- [TASK STATEMENT]:
Please copy, exactly as they appear below, the lines from the one containing "- Build core" through the one containing "- Build component".
··········
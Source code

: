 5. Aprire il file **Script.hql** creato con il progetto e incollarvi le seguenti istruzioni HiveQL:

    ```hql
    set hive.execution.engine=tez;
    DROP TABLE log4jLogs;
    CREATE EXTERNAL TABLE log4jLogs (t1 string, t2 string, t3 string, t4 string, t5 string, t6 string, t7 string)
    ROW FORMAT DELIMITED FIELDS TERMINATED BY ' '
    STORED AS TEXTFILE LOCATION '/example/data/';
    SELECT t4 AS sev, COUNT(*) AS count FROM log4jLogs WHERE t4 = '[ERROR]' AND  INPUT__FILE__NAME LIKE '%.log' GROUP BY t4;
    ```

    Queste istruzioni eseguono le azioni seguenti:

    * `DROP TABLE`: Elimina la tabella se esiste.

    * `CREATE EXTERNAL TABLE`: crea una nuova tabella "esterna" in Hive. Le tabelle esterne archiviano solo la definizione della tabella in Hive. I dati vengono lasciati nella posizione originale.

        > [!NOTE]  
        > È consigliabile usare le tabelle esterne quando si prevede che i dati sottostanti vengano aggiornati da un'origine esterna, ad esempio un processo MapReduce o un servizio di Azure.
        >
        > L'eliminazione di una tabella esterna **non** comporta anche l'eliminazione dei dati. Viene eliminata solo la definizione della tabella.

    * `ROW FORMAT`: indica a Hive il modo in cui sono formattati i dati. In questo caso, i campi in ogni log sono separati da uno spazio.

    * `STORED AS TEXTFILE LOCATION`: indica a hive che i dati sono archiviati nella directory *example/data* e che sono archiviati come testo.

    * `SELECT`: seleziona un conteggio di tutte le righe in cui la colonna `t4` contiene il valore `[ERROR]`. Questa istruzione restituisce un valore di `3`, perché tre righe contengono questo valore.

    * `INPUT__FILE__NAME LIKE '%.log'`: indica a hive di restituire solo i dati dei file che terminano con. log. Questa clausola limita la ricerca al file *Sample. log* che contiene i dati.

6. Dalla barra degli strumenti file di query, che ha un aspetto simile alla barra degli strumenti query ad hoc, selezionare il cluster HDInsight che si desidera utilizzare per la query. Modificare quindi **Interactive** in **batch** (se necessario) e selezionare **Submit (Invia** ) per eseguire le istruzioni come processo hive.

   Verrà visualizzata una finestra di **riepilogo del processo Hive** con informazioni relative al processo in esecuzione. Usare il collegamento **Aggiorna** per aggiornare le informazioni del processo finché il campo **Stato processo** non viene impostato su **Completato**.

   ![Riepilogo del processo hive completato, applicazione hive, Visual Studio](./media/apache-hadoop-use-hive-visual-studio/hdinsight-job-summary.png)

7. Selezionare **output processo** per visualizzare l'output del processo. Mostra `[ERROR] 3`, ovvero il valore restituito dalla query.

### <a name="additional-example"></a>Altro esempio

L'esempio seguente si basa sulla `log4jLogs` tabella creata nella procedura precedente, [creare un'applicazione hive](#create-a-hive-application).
··········
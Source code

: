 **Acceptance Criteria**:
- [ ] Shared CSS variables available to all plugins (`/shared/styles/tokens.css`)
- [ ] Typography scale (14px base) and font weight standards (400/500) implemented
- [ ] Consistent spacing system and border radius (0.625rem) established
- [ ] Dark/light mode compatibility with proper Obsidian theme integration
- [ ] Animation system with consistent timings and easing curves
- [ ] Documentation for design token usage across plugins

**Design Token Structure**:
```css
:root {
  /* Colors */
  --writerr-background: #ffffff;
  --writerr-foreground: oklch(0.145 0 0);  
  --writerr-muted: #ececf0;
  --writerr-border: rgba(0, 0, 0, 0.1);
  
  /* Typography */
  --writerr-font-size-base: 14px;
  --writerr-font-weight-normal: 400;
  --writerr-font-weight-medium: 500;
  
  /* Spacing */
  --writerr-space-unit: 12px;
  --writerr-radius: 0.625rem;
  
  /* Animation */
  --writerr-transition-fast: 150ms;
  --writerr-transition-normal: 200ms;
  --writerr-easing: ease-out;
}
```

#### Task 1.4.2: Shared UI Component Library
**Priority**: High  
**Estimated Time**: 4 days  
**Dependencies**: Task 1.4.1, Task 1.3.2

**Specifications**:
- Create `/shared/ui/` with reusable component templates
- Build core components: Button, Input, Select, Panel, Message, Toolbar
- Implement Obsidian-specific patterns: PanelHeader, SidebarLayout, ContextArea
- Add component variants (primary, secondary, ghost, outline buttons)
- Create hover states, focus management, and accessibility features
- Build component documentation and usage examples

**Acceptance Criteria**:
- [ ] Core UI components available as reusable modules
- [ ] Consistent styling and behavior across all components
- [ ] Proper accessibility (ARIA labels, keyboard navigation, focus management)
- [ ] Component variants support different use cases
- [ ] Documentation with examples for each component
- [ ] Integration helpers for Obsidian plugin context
··········
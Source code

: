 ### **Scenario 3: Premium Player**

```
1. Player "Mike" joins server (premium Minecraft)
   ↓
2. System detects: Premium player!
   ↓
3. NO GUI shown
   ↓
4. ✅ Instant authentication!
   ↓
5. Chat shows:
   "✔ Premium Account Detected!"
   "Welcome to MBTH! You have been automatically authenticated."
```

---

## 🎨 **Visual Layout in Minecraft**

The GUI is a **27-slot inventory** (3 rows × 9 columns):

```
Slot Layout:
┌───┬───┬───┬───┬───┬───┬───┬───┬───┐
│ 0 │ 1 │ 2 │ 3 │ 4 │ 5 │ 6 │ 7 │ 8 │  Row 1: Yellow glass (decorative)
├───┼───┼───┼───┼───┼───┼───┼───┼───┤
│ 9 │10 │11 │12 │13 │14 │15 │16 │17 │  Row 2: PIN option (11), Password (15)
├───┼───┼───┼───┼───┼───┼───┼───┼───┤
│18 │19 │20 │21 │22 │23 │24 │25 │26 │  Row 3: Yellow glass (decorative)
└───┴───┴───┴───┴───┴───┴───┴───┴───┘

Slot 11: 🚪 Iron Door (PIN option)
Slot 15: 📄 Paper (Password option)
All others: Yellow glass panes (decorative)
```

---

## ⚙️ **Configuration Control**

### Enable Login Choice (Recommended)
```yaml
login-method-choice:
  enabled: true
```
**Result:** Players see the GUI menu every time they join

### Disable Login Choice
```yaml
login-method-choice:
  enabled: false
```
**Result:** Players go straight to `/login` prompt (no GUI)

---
··········
- [ANSWER FOR THE TASK]:
- Build core components: Button, Input, Select, Panel, Message, Toolbar
- Implement Obsidian-specific patterns: PanelHeader, SidebarLayout, ContextArea
- Add component variants (primary, secondary, ghost, outline buttons)
- Create hover states, focus management, and accessibility features
- Build component documentation and usage examples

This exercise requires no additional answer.